### SOURCE MATERIAL
◆ ◆ ◆ ◆ ◆ ◆ ◆
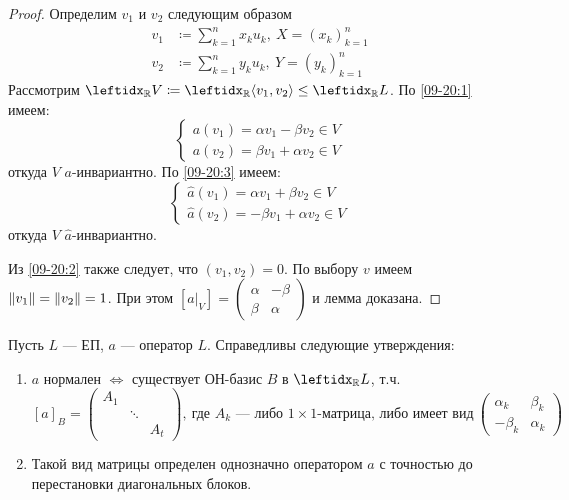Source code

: \begin{proof}
    Определим $v_1$ и $v_2$ следующим образом
    \begin{align*}
        v_1 &\coloneqq \sum_{k=1}^n x_k u_k,\ X = (x_k)_{k=1}^n \\
        v_2 &\coloneqq \sum_{k=1}^n y_k u_k,\ Y = (y_k)_{k=1}^n
    \end{align*}
    Рассмотрим $\lsub{\mathbb{R}}{V} \coloneqq \gen{\mathbb{R}}{v_1, v_2} \le \lsub{\mathbb{R}}{L}$. По \eqref{09-20:1} имеем:
    $$\begin{cases}
        a(v_1) = \alpha v_1 - \beta v_2 \in V \\
        a(v_2) = \beta v_1 + \alpha v_2 \in V
    \end{cases}$$
    откуда $V$ $a$-инвариантно. По \eqref{09-20:3} имеем:
    $$\begin{cases}
        \hat{a}(v_1) = \alpha v_1 + \beta v_2 \in V \\
        \hat{a}(v_2) = -\beta v_1 + \alpha v_2 \in V
    \end{cases}$$
    откуда $V$ $\hat{a}$-инвариантно.
    
    Из \eqref{09-20:2} также следует, что $(v_1, v_2) = 0$. По выбору $v$ имеем $\left\lVert v_1\right\rVert = \left\lVert v_2\right\rVert = 1$. При этом $[a\vert_V] = \begin{pmatrix}
        \alpha & -\beta \\
        \beta & \alpha
    \end{pmatrix}$ и лемма доказана.
\end{proof}

\begin{thm*}
    Пусть $L$ --- ЕП, $a$ --- оператор $L$. Справедливы следующие утверждения:
    \begin{enumerate}
        \item $a$ нормален $\Leftrightarrow$ существует ОН-базис $B$ в $\lsub{\mathbb{R}}{L}$, т.ч.
        \begin{equation}\label{09-20:star}\tag{$*$}
            [a]_B = \begin{pmatrix}
                A_1 &        & \\
                    & \ddots & \\
                    &        & A_t
            \end{pmatrix},\
            \text{где $A_k$ --- либо $1 \times 1$-матрица, либо имеет вид}\
            \begin{pmatrix}
                \alpha_k & \beta_k \\
                -\beta_k & \alpha_k
            \end{pmatrix}
        \end{equation}
        \item Такой вид матрицы определен однозначно оператором $a$ с точностью до перестановки диагональных блоков.
    \end{enumerate}
\end{thm*}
◆ ◆ ◆ ◆ ◆ ◆ ◆
### TASK TO CARRY OUT
Repeat the entries exactly. Any picture is to be left out.

### TASK RESPONSE
Source code

: \begin{proof}
    Определим $v_1$ и $v_2$ следующим образом
    \begin{align*}
        v_1 &\coloneqq \sum_{k=1}^n x_k u_k,\ X = (x_k)_{k=1}^n \\
        v_2 &\coloneqq \sum_{k=1}^n y_k u_k,\ Y = (y_k)_{k=1}^n
    \end{align*}
    Рассмотрим $\lsub{\mathbb{R}}{V} \coloneqq \gen{\mathbb{R}}{v_1, v_2} \le \lsub{\mathbb{R}}{L}$. По \eqref{09-20:1} имеем:
    $$\begin{cases}
        a(v_1) = \alpha v_1 - \beta v_2 \in V \\
        a(v_2) = \beta v_1 + \alpha v_2 \in V
    \end{cases}$$
    откуда $V$ $a$-инвариантно. По \eqref{09-20:3} имеем:
    $$\begin{cases}
        \hat{a}(v_1) = \alpha v_1 + \beta v_2 \in V \\
        \hat{a}(v_2) = -\beta v_1 + \alpha v_2 \in V
    \end{cases}$$
    откуда $V$ $\hat{a}$-инвариантно.
    
    Из \eqref{09-20:2} также следует, что $(v_1, v_2) = 0$. По выбору $v$ имеем $\left\lVert v_1\right\rVert = \left\lVert v_2\right\rVert = 1$. При этом $[a\vert_V] = \begin{pmatrix}
        \alpha & -\beta \\
        \beta & \alpha
    \end{pmatrix}$ и лемма доказана.
\end{proof}

\begin{thm*}
    Пусть $L$ --- ЕП, $a$ --- оператор $L$. Справедливы следующие утверждения:
    \begin{enumerate}
        \item $a$ нормален $\Leftrightarrow$ существует ОН-базис $B$ в $\lsub{\mathbb{R}}{L}$, т.ч.
        \begin{equation}\label{09-20:star}\tag{$*$}
            [a]_B = \begin{pmatrix}
                A_1 &        & \\
                    & \ddots & \\
                    &        & A_t
            \end{pmatrix},\
            \text{где $A_k$ --- либо $1 \times 1$-матрица, либо имеет вид}\
            \begin{pmatrix}
                \alpha_k & \beta_k \\
                -\beta_k & \alpha_k
            \end{pmatrix}
        \end{equation}
        \item Такой вид матрицы определен однозначно оператором $a$ с точностью до перестановки диагональных блоков.
    \end{enumerate}
\end{thm*}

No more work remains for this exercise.